In [None]:
import torch
import torch.nn as nn
import torch.optim as optim
import torchvision
import torchvision.transforms as transforms
from torch.utils.data import DataLoader, Subset
import numpy as np
from torchvision.models import resnet50, ResNet50_Weights

# Set device
device = torch.device("cuda" if torch.cuda.is_available() else "cpu")
print(f"Using device: {device}")

# Data transforms: Resize, convert grayscale to 3-channel, normalize
transform = transforms.Compose([
    transforms.Resize((224, 224)),  # ResNet-50 input size
    transforms.Grayscale(num_output_channels=3),  # Replicate to RGB
    transforms.ToTensor(),
    transforms.Normalize(mean=[0.485, 0.456, 0.406], std=[0.229, 0.224, 0.225])  # ImageNet stats
])

# Load full MNIST
trainset = torchvision.datasets.MNIST(root='./data', train=True, download=True, transform=transform)
testset = torchvision.datasets.MNIST(root='./data', train=False, download=True, transform=transform)

# Subset to 1000 train and 200 test samples (random)
train_indices = np.random.choice(len(trainset), 1000, replace=False)
test_indices = np.random.choice(len(testset), 200, replace=False)

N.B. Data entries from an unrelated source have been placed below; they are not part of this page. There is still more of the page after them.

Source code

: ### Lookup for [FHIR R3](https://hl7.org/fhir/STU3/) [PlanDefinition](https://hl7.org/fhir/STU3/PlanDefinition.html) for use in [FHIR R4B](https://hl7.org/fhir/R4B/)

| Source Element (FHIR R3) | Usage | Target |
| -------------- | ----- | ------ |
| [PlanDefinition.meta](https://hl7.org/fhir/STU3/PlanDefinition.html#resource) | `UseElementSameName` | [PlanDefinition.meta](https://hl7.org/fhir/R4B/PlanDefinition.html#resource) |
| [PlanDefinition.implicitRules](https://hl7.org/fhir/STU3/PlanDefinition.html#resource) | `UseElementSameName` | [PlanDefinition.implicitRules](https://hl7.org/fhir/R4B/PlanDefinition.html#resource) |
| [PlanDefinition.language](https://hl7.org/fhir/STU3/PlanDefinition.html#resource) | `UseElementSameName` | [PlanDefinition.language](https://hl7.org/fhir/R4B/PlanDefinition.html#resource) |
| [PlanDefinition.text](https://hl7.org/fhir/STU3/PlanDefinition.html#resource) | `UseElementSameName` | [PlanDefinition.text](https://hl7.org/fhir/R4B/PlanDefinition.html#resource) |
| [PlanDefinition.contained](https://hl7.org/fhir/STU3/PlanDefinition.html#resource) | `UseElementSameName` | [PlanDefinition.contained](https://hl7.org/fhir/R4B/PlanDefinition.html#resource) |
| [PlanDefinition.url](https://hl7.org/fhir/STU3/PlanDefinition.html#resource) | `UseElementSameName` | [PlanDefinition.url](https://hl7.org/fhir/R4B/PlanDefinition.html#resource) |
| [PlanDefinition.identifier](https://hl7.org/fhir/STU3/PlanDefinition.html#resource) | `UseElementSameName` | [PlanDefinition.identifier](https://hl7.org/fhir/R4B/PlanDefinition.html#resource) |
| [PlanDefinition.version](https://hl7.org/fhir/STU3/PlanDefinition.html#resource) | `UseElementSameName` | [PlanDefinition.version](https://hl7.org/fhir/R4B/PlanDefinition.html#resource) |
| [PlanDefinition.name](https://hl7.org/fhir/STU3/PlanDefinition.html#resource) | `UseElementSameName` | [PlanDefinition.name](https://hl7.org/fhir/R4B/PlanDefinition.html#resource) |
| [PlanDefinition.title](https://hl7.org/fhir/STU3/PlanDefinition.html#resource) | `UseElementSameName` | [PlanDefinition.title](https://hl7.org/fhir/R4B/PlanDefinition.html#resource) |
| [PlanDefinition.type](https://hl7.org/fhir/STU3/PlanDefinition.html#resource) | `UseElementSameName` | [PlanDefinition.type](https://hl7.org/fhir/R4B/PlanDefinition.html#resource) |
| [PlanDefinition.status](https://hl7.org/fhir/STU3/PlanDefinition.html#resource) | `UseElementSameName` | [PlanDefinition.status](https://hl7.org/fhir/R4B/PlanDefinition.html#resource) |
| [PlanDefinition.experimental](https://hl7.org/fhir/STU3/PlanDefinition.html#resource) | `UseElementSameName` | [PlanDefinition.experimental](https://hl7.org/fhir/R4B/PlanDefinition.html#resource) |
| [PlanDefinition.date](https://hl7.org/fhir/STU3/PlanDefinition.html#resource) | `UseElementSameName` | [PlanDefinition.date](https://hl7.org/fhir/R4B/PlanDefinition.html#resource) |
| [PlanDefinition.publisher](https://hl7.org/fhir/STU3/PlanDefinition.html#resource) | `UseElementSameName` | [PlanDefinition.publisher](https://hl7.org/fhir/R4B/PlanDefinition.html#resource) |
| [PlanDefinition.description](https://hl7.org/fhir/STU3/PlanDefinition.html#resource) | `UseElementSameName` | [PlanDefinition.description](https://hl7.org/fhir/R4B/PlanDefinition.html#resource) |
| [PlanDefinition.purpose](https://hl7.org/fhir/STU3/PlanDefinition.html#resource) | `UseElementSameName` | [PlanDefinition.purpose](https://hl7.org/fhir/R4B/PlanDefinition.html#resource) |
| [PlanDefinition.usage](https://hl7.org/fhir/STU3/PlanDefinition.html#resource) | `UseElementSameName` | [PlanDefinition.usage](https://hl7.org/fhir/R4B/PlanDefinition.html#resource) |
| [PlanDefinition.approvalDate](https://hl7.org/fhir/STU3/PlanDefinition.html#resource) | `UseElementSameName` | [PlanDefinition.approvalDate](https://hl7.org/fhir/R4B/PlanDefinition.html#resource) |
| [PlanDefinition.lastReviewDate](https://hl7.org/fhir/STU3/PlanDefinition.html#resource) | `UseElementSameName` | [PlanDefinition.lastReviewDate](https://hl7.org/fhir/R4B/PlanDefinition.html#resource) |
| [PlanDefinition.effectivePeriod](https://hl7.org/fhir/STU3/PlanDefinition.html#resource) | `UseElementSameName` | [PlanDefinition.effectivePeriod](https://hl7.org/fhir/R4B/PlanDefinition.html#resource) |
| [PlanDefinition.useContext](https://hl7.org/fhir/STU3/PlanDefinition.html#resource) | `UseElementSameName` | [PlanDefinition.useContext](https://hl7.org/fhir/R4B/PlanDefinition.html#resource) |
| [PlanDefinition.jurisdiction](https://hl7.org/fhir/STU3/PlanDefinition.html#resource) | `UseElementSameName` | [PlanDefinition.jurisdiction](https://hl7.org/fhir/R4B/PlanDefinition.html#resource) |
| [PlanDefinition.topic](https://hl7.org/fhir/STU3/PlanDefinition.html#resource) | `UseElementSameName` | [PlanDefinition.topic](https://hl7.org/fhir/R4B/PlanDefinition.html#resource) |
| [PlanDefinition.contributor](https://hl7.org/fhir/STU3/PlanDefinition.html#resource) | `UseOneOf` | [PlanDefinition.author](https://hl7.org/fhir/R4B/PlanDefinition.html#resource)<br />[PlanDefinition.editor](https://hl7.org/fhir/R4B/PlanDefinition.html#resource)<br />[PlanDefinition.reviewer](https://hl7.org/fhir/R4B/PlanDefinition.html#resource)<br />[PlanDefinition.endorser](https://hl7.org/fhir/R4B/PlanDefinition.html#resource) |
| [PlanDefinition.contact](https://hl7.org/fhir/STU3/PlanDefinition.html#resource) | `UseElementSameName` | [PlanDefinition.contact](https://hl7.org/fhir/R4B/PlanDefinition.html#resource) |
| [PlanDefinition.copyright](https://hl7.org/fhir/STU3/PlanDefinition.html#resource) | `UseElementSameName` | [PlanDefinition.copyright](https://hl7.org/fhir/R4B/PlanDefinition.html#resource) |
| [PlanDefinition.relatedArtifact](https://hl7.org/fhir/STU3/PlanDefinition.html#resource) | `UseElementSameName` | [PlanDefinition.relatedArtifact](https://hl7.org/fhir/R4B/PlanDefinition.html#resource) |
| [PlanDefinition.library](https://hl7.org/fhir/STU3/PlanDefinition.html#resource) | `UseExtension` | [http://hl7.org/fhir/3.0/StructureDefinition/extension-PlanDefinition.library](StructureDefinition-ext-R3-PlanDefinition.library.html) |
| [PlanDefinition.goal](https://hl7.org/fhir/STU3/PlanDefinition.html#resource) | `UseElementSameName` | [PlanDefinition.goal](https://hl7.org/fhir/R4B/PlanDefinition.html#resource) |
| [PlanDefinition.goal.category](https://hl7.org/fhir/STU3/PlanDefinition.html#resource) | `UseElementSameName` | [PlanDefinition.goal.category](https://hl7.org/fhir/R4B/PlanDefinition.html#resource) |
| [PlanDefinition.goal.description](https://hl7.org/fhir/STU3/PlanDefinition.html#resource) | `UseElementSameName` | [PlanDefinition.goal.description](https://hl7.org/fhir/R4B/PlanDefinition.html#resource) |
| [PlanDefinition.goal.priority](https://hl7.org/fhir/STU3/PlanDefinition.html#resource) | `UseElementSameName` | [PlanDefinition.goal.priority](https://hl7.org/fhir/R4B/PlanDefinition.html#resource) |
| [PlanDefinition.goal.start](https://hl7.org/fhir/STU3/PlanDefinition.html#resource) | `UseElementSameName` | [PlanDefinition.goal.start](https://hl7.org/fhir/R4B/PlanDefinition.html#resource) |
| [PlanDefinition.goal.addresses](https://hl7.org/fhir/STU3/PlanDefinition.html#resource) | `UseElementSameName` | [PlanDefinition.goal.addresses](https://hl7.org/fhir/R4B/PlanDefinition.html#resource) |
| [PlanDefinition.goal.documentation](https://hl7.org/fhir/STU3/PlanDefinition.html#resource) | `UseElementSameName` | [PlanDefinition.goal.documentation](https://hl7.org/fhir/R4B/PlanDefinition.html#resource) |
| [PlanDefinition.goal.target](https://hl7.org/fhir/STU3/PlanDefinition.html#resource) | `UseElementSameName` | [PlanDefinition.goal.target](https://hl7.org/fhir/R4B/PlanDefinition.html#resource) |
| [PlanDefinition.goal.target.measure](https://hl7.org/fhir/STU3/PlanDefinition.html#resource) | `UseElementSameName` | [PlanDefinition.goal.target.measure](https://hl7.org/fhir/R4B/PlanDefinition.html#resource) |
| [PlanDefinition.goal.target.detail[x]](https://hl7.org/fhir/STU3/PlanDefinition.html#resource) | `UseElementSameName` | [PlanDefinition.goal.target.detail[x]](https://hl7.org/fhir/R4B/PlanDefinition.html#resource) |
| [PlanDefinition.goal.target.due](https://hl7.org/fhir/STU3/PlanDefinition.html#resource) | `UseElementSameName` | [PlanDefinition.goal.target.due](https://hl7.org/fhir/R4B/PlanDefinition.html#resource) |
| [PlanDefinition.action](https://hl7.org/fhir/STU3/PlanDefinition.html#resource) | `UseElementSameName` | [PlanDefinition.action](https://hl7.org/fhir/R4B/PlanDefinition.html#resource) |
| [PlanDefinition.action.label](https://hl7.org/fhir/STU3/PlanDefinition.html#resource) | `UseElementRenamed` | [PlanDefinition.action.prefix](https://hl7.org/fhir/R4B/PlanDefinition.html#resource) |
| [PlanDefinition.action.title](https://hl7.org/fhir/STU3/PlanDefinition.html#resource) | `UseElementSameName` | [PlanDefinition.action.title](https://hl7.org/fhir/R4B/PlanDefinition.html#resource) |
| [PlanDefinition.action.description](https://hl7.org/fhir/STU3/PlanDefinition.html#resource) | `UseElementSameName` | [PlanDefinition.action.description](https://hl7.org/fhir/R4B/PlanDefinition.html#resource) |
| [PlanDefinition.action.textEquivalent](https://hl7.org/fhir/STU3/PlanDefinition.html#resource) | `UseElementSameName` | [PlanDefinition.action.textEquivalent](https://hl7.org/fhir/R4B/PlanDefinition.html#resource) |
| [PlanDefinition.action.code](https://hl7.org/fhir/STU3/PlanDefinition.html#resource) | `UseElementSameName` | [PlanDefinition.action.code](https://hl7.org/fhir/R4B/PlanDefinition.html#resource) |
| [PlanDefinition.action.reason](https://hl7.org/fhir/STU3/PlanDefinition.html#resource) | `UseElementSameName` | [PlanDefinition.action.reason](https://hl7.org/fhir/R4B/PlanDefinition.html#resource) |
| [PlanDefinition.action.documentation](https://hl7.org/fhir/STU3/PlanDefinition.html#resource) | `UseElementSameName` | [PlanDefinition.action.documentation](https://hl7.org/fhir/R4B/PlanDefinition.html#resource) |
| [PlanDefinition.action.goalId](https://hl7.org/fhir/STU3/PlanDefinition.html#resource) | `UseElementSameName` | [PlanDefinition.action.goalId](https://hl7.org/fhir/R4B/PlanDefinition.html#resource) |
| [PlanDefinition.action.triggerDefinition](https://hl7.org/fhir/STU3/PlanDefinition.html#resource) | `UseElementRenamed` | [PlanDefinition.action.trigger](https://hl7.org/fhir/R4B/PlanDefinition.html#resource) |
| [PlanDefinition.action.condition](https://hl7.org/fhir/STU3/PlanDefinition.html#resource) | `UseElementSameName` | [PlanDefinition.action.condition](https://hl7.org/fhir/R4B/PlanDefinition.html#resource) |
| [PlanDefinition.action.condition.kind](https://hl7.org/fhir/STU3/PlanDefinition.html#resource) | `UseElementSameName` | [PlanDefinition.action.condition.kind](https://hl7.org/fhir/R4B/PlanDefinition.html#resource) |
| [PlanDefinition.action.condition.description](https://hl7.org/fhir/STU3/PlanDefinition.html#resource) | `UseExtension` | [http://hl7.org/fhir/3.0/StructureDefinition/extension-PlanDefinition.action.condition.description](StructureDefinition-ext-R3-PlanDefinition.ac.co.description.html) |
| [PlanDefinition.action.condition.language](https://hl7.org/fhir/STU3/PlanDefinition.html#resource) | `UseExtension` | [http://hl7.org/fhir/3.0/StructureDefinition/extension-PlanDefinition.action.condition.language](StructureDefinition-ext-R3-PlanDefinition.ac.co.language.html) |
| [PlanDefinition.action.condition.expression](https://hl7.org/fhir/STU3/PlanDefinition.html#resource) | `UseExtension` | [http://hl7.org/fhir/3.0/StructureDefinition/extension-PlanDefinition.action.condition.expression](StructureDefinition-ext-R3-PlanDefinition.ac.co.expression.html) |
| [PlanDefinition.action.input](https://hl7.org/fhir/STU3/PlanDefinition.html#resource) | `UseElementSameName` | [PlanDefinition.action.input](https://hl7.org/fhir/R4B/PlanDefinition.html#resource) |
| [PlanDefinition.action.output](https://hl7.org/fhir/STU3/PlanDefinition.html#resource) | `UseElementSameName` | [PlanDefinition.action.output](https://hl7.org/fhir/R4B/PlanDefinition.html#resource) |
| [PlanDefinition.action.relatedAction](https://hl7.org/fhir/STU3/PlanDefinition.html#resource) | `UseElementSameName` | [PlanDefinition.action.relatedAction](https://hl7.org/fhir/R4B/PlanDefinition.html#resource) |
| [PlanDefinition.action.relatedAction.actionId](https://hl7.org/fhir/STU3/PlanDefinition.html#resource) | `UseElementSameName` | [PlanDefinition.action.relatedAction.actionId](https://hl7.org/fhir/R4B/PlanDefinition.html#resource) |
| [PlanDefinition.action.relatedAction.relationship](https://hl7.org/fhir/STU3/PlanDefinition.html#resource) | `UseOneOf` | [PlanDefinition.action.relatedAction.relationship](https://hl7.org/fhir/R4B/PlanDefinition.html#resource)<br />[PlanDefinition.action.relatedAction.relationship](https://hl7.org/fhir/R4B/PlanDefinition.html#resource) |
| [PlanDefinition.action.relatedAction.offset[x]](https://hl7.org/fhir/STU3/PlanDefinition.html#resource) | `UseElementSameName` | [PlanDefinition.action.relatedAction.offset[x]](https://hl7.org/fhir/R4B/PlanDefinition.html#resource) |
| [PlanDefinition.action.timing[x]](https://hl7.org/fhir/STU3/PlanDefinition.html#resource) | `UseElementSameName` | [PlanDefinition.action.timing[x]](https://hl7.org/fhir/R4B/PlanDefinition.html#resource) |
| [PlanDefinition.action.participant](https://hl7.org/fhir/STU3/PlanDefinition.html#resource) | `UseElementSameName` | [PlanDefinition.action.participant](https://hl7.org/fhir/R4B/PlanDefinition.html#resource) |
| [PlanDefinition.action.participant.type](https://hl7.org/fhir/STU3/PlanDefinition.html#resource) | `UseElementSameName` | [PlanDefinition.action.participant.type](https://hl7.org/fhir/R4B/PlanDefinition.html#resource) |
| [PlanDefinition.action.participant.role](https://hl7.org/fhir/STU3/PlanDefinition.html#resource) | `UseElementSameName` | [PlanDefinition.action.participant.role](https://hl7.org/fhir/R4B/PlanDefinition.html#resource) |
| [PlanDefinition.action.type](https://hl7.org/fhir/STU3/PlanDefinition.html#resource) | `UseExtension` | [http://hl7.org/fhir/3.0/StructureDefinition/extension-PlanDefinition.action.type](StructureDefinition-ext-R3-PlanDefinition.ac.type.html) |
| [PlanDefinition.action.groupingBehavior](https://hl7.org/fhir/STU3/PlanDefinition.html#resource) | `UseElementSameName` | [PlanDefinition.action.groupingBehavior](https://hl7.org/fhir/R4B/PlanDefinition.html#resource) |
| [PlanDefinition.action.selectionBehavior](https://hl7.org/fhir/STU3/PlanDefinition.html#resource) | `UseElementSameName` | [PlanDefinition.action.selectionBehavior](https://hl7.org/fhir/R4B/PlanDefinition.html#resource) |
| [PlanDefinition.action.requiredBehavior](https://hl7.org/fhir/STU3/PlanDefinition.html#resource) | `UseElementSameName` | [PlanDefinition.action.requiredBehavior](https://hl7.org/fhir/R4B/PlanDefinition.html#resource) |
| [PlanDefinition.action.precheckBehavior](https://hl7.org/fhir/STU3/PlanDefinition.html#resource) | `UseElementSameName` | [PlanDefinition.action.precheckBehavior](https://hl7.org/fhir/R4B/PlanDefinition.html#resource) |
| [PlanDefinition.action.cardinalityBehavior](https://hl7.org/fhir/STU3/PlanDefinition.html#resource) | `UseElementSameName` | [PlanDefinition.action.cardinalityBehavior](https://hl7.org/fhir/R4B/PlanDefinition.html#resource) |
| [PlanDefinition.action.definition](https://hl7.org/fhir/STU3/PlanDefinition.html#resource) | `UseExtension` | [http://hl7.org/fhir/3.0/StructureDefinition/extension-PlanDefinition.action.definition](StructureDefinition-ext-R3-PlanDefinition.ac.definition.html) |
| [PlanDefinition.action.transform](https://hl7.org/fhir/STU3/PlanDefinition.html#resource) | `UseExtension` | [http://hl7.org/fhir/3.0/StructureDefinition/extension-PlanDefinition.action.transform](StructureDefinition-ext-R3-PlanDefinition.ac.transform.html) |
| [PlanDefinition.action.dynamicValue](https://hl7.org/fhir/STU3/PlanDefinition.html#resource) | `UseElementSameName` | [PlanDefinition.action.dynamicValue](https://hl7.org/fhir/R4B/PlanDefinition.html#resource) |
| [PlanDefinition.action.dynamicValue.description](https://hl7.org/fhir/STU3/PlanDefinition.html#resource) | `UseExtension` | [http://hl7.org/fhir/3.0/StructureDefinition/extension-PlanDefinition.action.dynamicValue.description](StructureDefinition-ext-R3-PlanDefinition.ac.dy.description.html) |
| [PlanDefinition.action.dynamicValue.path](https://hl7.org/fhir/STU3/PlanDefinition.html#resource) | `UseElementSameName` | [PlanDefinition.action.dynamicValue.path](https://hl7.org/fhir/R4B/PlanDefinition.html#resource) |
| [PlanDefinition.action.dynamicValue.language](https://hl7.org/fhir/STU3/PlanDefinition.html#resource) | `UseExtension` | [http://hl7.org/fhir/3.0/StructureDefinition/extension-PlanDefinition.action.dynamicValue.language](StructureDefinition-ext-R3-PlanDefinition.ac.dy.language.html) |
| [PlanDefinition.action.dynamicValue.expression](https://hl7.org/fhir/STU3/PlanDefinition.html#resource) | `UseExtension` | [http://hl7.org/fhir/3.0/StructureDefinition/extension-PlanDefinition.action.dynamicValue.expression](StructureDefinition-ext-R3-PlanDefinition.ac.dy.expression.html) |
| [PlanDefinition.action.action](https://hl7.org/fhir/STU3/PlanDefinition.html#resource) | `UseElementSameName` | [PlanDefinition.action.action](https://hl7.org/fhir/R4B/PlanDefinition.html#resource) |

train_subset = Subset(trainset, train_indices)
test_subset = Subset(testset, test_indices)

# DataLoaders
trainloader = DataLoader(train_subset, batch_size=32, shuffle=True, num_workers=2)
testloader = DataLoader(test_subset, batch_size=32, shuffle=False, num_workers=2)

# Load pre-trained ResNet-50 and modify final layer for 10 classes
model = resnet50(weights=ResNet50_Weights.IMAGENET1K_V1)
num_ftrs = model.fc.in_features
model.fc = nn.Linear(num_ftrs, 10)  # MNIST: 10 digits

model = model.to(device)

# Loss and optimizer (SGD with momentum; common for transfer learning)
criterion = nn.CrossEntropyLoss()
optimizer = optim.SGD(model.parameters(), lr=0.001, momentum=0.9, weight_decay=1e-4)

# Training loop (5 epochs for demo; increase for better results)
num_epochs = 5
for epoch in range(num_epochs):
    model.train()
    running_loss = 0.0
    for inputs, labels in trainloader:
        inputs, labels = inputs.to(device), labels.to(device)
        
        optimizer.zero_grad()
        outputs = model(inputs)
        loss = criterion(outputs, labels)
        loss.backward()
        optimizer.step()
        
        running_loss += loss.item()
    
    avg_loss = running_loss / len(trainloader)
    print(f"Epoch {epoch+1}/{num_epochs}, Average Loss: {avg_loss:.4f}")

# Evaluation
model.eval()
correct = 0
total = 0
with torch.no_grad():
    for inputs, labels in testloader:
        inputs, labels = inputs.to(device), labels.to(device)
        outputs = model(inputs)
        _, predicted = torch.max(outputs.data, 1)
        total += labels.size(0)
        correct += (predicted == labels).sum().item()

accuracy = 100 * correct / total
print(f"Test Accuracy on 200 samples: {accuracy:.2f}%")

Using device: cpu


100.0%
100.0%
100.0%
100.0%


Downloading: "https://download.pytorch.org/models/resnet50-0676ba61.pth" to /home/silicon/.cache/torch/hub/checkpoints/resnet50-0676ba61.pth


100.0%


Epoch 1/5, Average Loss: 2.0221
Epoch 2/5, Average Loss: 0.9454
Epoch 3/5, Average Loss: 0.3054